Collego il titolo che hai scelto, “Una vita di corsa” a due immagini. La prima: tu bambina che corri in bici per le strade di Trieste, e che poi a Palermo interrompi bruscamente questo spirito di libertà.

A Villa Giulia a Trieste ero libera con la bicicletta a 10 anni con le gambettine sul manubrio correvo come una pazza. Poi tornai a Palermo e mi chiusero in casa. Ero andata a comprare qualcosa, il pane, il prezzemolo, e un signore si scoprì e mi seguì per la strada. Io andai a casa, non sapevo niente, oggi i bambini sanno un po’ di più. Lo dissi a mio padre e mia madre e mi chiusero in casa. Io persi la mia libertà per un mascalzone. Dopodiché, dopo tanti anni, scopro che fotografo sempre bambine di 10 anni con le occhiaie, con lo sguardo profondo, con la voglia di bellezza, con il sogno che va e che viene… Non so se sia stato più il pene che mi fece vedere, o la prigionia che mio padre mi impose, ma quel fatto fu uno spartiacque potente, cambiò tutta la mia vita. Tutta la mia vita è stata condizionata da quei 10 anni.

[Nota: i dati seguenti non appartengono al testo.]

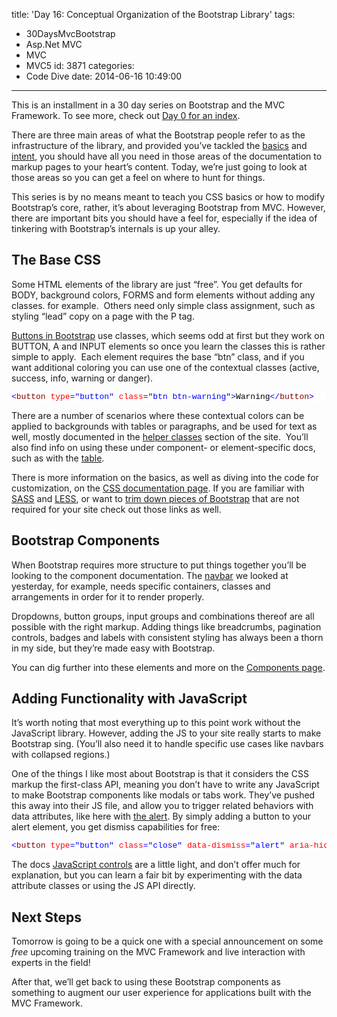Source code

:title: 'Day 16: Conceptual Organization of the Bootstrap Library'
tags:
  - 30DaysMvcBootstrap
  - Asp.Net MVC
  - MVC
  - MVC5
id: 3871
categories:
  - Code Dive
date: 2014-06-16 10:49:00
---

This is an installment in a 30 day series on Bootstrap and the MVC Framework. To see more, check out [Day 0 for an index](http://jameschambers.com/2014/06/day-0-boothstrapping-mvc-for-the-next-30-days/).

There are three main areas of what the Bootstrap people refer to as the infrastructure of the library, and provided you’ve tackled the [basics](http://jameschambers.com/2014/06/day-15-some-bootstrap-basics/) and [intent](http://jameschambers.com/2014/06/day-5-bootstrap-for-the-asp-net-developer/), you should have all you need in those areas of the documentation to markup pages to your heart’s content. Today, we’re just going to look at those areas so you can get a feel on where to hunt for things.

This series is by no means meant to teach you CSS basics or how to modify Bootstrap’s core, rather, it’s about leveraging Bootstrap from MVC. However, there are important bits you should have a feel for, especially if the idea of tinkering with Bootstrap’s internals is up your alley.

## The Base CSS

Some HTML elements of the library are just “free”. You get defaults for BODY, background colors, FORMS and form elements without adding any classes. for example.&nbsp; Others need only simple class assignment, such as styling “lead” copy on a page with the P tag.

[Buttons in Bootstrap](http://getbootstrap.com/css/#buttons) use classes, which seems odd at first but they work on BUTTON, A and INPUT elements so once you learn the classes this is rather simple to apply.&nbsp; Each element requires the base “btn” class, and if you want additional coloring you can use one of the contextual classes (active, success, info, warning or danger).
<pre class="csharpcode"><span class="kwrd">&lt;</span><span class="html">button</span> <span class="attr">type</span><span class="kwrd">="button"</span> <span class="attr">class</span><span class="kwrd">="btn btn-warning"</span><span class="kwrd">&gt;</span>Warning<span class="kwrd">&lt;/</span><span class="html">button</span><span class="kwrd">&gt;</span></pre>

There are a number of scenarios where these contextual colors can be applied to backgrounds with tables or paragraphs, and be used for text as well, mostly documented in the [helper classes](http://getbootstrap.com/css/#helper-classes) section of the site.&nbsp; You’ll also find info on using these under component- or element-specific docs, such as with the [table](http://getbootstrap.com/css/#tables).
<style type="text/css">.csharpcode, .csharpcode pre
{
	font-size: small;
	color: black;
	font-family: consolas, "Courier New", courier, monospace;
	background-color: #ffffff;
	/*white-space: pre;*/
}
.csharpcode pre { margin: 0em; }
.csharpcode .rem { color: #008000; }
.csharpcode .kwrd { color: #0000ff; }
.csharpcode .str { color: #006080; }
.csharpcode .op { color: #0000c0; }
.csharpcode .preproc { color: #cc6633; }
.csharpcode .asp { background-color: #ffff00; }
.csharpcode .html { color: #800000; }
.csharpcode .attr { color: #ff0000; }
.csharpcode .alt 
{
	background-color: #f4f4f4;
	width: 100%;
	margin: 0em;
}
.csharpcode .lnum { color: #606060; }
</style>

There is more information on the basics, as well as diving into the code for customization, on the [CSS documentation page](http://getbootstrap.com/css/). If you are familiar with [SASS](http://getbootstrap.com/css/#sass) and [LESS](http://getbootstrap.com/css/#less), or want to [trim down pieces of Bootstrap](http://getbootstrap.com/getting-started/#customizing) that are not required for your site check out those links as well. 

## Bootstrap Components

When Bootstrap requires more structure to put things together you’ll be looking to the component documentation. The [navbar](http://getbootstrap.com/components/#navbar) we looked at yesterday, for example, needs specific containers, classes and arrangements in order for it to render properly.

Dropdowns, button groups, input groups and combinations thereof are all possible with the right markup. Adding things like breadcrumbs, pagination controls, badges and labels with consistent styling has always been a thorn in my side, but they’re made easy with Bootstrap.

You can dig further into these elements and more on the [Components page](http://getbootstrap.com/components/).

## Adding Functionality with JavaScript

It’s worth noting that most everything up to this point work without the JavaScript library. However, adding the JS to your site really starts to make Bootstrap sing. (You’ll also need it to handle specific use cases like navbars with collapsed regions.)

One of the things I like most about Bootstrap is that it considers the CSS markup the first-class API, meaning you don’t have to write any JavaScript to make Bootstrap components like modals or tabs work. They’ve pushed this away into their JS file, and allow you to trigger related behaviors with data attributes, like here with [the alert](http://getbootstrap.com/javascript/#alerts). By simply adding a button to your alert element, you get dismiss capabilities for free:
<pre class="csharpcode"><span class="kwrd">&lt;</span><span class="html">button</span> <span class="attr">type</span><span class="kwrd">="button"</span> <span class="attr">class</span><span class="kwrd">="close"</span> <span class="attr">data-dismiss</span><span class="kwrd">="alert"</span> <span class="attr">aria-hidden</span><span class="kwrd">="true"</span><span class="kwrd">&gt;</span><span class="attr">&amp;times;</span><span class="kwrd">&lt;/</span><span class="html">button</span><span class="kwrd">&gt;</span></pre>
<style type="text/css">.csharpcode, .csharpcode pre
{
	font-size: small;
	color: black;
	font-family: consolas, "Courier New", courier, monospace;
	background-color: #ffffff;
	/*white-space: pre;*/
}
.csharpcode pre { margin: 0em; }
.csharpcode .rem { color: #008000; }
.csharpcode .kwrd { color: #0000ff; }
.csharpcode .str { color: #006080; }
.csharpcode .op { color: #0000c0; }
.csharpcode .preproc { color: #cc6633; }
.csharpcode .asp { background-color: #ffff00; }
.csharpcode .html { color: #800000; }
.csharpcode .attr { color: #ff0000; }
.csharpcode .alt 
{
	background-color: #f4f4f4;
	width: 100%;
	margin: 0em;
}
.csharpcode .lnum { color: #606060; }
</style>

The docs [JavaScript controls](http://getbootstrap.com/javascript/) are a little light, and don’t offer much for explanation, but you can learn a fair bit by experimenting with the data attribute classes or using the JS API directly.

## Next Steps

Tomorrow is going to be a quick one with a special announcement on some _free_ upcoming training on the MVC Framework and live interaction with experts in the field!

After that, we’ll get back to using these Bootstrap components as something to augment our user experience for applications built with the MVC Framework.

Pensando a queste storie, mi sono immaginata che le bambine che fotografi rappresentino la continua ricerca del tuo desiderio di libertà, il recupero di quel desiderio. Queste bambine sono Letizia, quindi, ma non sono Letizia quando era bambina, sono il desiderio di Letizia bambina.

Io credo che fotografassi me stessa. Ecco una piccola lezione di fotografia: un fotografo quando fotografa non deve fotografare solo il mondo, deve fotografare il mondo in rapporto a se stesso. E allora sono quelle fotografie che rimangono, che rimangono veramente perché senti che in quella fotografia c’è il vero fotografo. La fotografia deve avere qualcosa di più. 

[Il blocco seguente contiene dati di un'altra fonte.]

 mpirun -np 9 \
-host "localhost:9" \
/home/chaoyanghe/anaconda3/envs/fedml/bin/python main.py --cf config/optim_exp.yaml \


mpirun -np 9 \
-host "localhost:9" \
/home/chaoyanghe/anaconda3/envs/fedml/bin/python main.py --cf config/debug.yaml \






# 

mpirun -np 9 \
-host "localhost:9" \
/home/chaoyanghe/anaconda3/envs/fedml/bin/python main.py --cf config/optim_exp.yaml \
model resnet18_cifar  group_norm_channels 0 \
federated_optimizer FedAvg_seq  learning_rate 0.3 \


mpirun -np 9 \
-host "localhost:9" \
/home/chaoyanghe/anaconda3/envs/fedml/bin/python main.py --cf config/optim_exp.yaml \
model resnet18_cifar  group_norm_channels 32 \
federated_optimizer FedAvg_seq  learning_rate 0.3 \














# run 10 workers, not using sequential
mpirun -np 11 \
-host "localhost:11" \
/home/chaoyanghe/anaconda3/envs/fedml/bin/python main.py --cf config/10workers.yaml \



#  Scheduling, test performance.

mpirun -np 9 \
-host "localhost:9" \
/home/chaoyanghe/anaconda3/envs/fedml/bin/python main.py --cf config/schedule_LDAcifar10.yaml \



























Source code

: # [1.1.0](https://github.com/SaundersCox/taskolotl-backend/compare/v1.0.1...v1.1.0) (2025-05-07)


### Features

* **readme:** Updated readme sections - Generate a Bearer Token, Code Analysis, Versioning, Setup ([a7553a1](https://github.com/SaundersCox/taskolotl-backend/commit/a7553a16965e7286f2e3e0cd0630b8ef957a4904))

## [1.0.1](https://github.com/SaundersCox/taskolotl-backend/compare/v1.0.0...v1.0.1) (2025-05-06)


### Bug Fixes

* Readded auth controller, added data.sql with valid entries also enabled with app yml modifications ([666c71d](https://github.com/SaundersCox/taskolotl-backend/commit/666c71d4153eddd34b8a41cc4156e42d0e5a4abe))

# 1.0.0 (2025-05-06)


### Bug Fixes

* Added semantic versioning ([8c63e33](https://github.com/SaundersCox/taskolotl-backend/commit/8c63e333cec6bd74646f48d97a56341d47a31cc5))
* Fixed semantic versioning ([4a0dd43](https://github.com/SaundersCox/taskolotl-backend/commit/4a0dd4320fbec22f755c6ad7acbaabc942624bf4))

La seconda immagine che collego al titolo: la morte di Boris Giuliano, capo della squadra mobile di Palermo assassinato nel ‘79 dalla mafia. Il giornale vi chiamò: “correte!”. E io vedo la fotoreporter che corre fino a incontrare la scena cruenta e il trauma, vedo Letizia fotoreporter e bambina al tempo stesso che rincorre la propria libertà e incontra nuovamente un trauma in cui stavolta è lei a guardare.

Boris Giuliano fu un uomo che abbiamo amato molto. Allora gli sbirri non li amavamo. Io venivo da Milano, avevo frequentato il movimento studentesco: Dario Fo, Pasolini. Boris Giuliano non era uno sbirro, era capo della squadra mobile ma era molto moderno, molto gentile, molto buono, molto forte e un giorno era lì piccolo piccolo, buttato per terra dietro ad una cassa. Lo avevano ammazzato alle 8 del mattino. Per fortuna non ce lo fecero fotografare perché quel poliziotto così forte nella vita era finito così, non c’era. Non l’ho fotografato morto. Ho solo fotografato 3 ore dopo la sua scrivania povera, una piccola scrivania con i telefoni poveri, uno per il ministero. In quella scrivania c’era un mazzo di fiori bello. 

Io non ho scattato nemmeno per Falcone e per Borsellino. Non potevo più, non avevo più la forza. Dopo Falcone e Borsellino me ne andai in un posto terribile. Sono andata da sola in Groenlandia, con un vento tremendo. Non ci sono strade, niente automobili. Ci sono ghiacciai. Mi dissi che era un modo per ammazzarmi. Ero sola nel vento. Me ne ero andata di corsa, ma poi di corsa ritornai. Ritornai per Berlusconi. Io Palermo, che tanto mi ha fatto soffrire, non la voglio lasciare. 

In un’intervista di qualche tempo fa, a proposito del far chiudere gli occhi ai tuoi soggetti, hai detto:  “ho un segreto, è bene che rimanga dentro”. Se ti chiedessi di chiudere gli occhi, quali delle tue foto vedi?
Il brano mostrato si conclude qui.